INPUT RECORDS section start
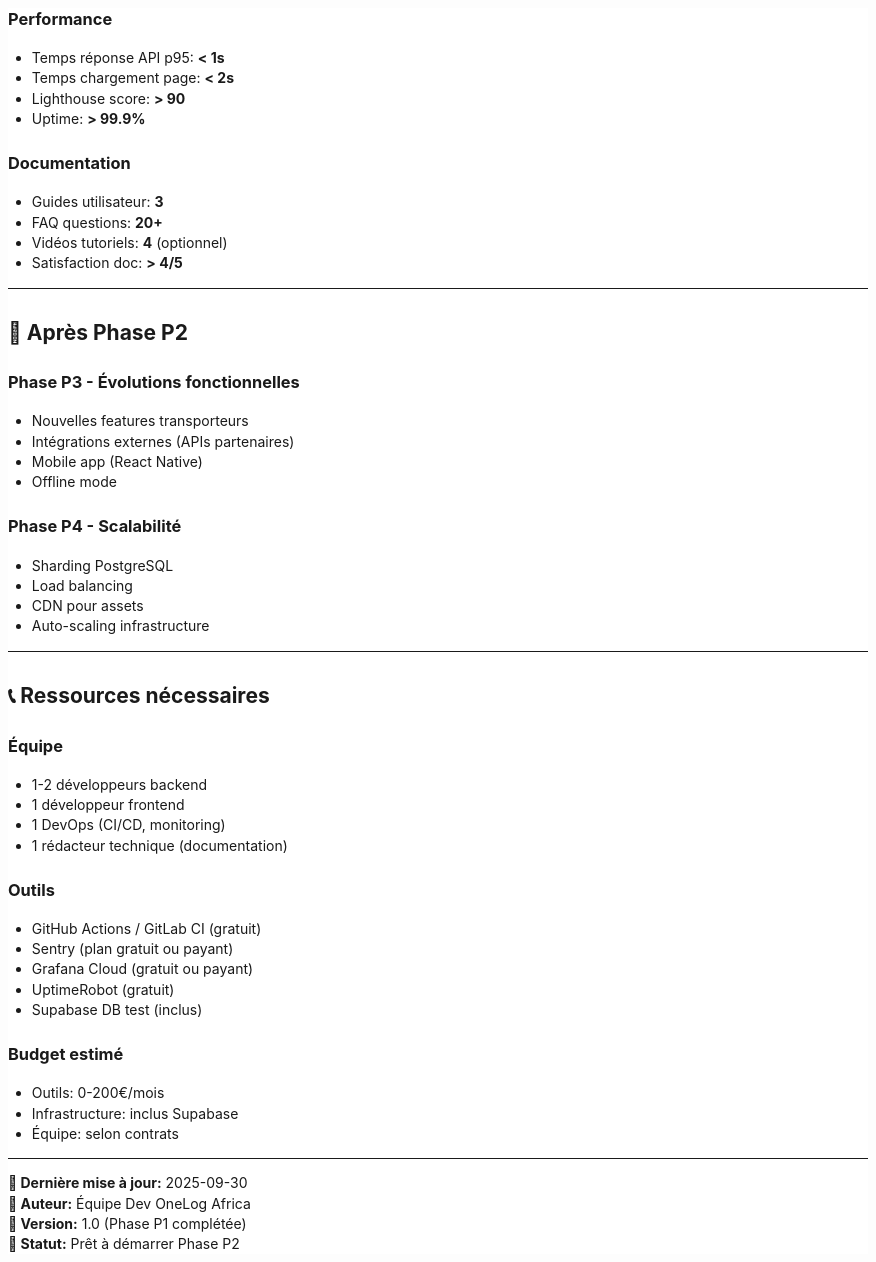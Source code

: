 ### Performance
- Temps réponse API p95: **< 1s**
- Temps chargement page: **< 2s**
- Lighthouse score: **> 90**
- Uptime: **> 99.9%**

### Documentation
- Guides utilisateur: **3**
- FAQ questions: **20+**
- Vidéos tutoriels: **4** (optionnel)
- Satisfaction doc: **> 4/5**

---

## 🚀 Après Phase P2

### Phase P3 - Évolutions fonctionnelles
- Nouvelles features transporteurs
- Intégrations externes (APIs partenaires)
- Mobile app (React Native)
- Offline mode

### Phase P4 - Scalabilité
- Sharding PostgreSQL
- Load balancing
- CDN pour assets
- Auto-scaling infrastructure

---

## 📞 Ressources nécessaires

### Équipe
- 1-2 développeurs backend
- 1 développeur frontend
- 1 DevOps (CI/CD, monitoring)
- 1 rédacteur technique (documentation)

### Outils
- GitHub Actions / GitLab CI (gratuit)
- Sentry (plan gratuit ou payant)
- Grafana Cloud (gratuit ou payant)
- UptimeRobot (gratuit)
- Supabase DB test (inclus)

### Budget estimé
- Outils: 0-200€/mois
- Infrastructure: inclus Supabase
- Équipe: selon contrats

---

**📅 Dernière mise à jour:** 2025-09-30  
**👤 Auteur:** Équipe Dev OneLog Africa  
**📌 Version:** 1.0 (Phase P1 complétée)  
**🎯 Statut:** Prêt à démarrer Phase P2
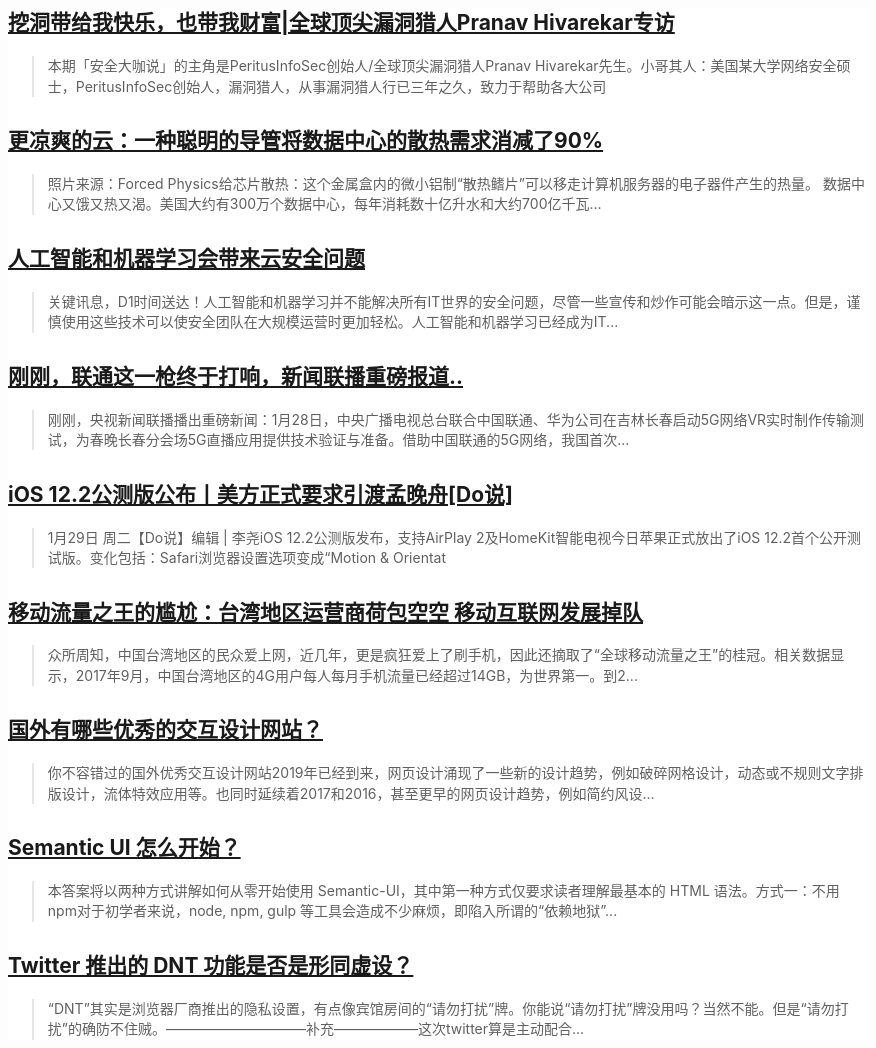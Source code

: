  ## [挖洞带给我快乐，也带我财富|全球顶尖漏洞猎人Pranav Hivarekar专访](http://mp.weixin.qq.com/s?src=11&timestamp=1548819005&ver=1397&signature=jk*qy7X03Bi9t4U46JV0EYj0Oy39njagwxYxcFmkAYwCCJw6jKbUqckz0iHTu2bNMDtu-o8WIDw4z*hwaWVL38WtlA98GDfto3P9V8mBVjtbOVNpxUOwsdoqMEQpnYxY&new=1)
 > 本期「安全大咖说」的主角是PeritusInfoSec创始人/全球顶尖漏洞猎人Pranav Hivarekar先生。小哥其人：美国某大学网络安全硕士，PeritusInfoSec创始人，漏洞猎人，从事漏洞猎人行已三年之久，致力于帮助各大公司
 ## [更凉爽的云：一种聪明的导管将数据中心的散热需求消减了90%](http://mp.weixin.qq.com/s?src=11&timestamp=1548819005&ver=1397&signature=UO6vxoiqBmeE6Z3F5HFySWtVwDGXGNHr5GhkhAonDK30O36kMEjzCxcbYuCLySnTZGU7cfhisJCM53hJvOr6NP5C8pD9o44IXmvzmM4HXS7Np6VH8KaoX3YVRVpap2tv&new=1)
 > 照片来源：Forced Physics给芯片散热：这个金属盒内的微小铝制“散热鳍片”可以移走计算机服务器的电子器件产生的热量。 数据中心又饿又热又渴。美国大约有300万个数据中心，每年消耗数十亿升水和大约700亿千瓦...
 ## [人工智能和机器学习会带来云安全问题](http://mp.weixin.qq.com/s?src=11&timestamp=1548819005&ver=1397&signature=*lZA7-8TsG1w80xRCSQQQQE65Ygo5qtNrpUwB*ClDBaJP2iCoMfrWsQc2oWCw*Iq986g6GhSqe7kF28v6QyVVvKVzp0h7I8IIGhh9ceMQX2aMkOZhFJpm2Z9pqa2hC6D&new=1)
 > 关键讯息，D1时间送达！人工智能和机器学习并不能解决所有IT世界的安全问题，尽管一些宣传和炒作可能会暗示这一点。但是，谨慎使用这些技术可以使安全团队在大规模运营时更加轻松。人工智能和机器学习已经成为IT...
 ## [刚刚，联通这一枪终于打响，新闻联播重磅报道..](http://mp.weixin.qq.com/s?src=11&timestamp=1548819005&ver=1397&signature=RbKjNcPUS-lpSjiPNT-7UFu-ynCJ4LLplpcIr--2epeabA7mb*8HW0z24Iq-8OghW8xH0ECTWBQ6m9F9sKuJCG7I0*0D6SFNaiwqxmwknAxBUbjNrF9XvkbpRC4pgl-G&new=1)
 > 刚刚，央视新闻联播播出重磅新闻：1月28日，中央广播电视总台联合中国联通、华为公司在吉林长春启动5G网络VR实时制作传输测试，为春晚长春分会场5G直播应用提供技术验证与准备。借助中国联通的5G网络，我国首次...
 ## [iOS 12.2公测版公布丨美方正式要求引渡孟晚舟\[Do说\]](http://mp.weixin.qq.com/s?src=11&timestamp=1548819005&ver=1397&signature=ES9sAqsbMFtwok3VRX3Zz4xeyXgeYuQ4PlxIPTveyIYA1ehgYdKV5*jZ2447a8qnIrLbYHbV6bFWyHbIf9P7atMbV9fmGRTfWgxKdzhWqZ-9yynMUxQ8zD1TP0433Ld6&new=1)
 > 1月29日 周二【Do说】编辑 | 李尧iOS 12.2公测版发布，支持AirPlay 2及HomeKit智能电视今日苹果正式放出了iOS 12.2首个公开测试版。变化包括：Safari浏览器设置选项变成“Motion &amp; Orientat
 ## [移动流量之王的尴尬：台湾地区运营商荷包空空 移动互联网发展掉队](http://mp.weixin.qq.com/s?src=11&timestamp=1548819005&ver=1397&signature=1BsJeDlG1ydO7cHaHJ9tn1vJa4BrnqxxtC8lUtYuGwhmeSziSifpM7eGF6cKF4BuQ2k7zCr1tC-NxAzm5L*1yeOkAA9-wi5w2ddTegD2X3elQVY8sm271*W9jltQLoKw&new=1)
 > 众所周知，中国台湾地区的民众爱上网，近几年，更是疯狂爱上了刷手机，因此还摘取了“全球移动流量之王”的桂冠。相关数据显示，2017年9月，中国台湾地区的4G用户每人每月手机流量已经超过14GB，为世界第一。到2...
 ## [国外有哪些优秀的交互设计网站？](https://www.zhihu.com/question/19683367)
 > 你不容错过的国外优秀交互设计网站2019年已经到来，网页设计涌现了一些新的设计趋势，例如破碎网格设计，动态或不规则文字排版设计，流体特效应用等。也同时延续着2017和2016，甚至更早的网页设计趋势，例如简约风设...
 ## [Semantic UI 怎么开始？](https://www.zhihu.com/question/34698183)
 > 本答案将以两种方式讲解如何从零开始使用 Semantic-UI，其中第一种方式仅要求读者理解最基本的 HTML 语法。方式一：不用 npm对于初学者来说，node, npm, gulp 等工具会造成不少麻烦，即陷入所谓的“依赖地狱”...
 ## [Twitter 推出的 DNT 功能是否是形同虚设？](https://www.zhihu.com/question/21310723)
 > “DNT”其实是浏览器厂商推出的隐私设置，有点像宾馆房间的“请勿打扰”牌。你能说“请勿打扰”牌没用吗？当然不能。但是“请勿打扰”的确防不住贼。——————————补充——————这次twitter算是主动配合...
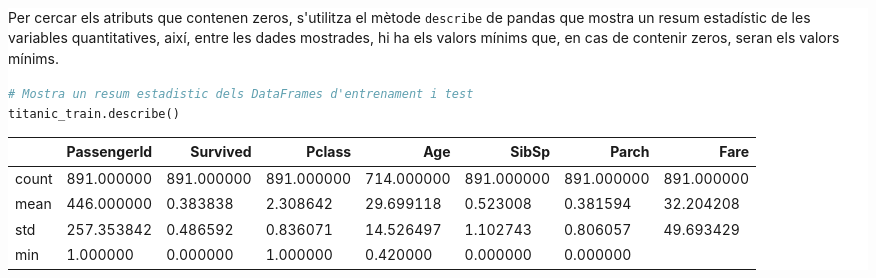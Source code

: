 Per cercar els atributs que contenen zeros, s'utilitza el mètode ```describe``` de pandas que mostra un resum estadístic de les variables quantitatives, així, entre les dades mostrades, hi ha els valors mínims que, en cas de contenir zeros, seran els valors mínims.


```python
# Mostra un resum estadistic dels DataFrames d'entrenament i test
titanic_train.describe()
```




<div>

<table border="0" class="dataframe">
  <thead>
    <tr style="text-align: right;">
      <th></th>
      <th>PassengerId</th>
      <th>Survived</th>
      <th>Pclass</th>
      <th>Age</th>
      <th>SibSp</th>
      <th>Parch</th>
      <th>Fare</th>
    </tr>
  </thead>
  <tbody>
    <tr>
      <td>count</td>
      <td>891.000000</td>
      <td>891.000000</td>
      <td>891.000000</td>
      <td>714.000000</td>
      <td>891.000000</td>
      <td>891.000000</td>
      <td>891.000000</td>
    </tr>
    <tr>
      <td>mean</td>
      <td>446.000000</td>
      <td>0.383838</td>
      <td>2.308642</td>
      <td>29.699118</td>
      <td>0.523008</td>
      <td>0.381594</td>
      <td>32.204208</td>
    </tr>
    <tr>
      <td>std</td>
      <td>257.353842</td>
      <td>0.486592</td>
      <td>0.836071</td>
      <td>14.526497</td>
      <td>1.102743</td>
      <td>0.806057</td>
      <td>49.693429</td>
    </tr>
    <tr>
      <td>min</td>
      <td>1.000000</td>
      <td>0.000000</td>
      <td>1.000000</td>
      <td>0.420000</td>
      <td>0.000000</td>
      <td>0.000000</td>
INPUT RECORDS section end
# PROBLEM
Ending at the line with "- Load balancing", reproduce exactly the lines that begin at the top of the data, and include no pictures.

# OUTPUT FOR THIS TASK
Source code

: ### Performance
- Temps réponse API p95: **< 1s**
- Temps chargement page: **< 2s**
- Lighthouse score: **> 90**
- Uptime: **> 99.9%**

### Documentation
- Guides utilisateur: **3**
- FAQ questions: **20+**
- Vidéos tutoriels: **4** (optionnel)
- Satisfaction doc: **> 4/5**

---

## 🚀 Après Phase P2

### Phase P3 - Évolutions fonctionnelles
- Nouvelles features transporteurs
- Intégrations externes (APIs partenaires)
- Mobile app (React Native)
- Offline mode

### Phase P4 - Scalabilité
- Sharding PostgreSQL
- Load balancing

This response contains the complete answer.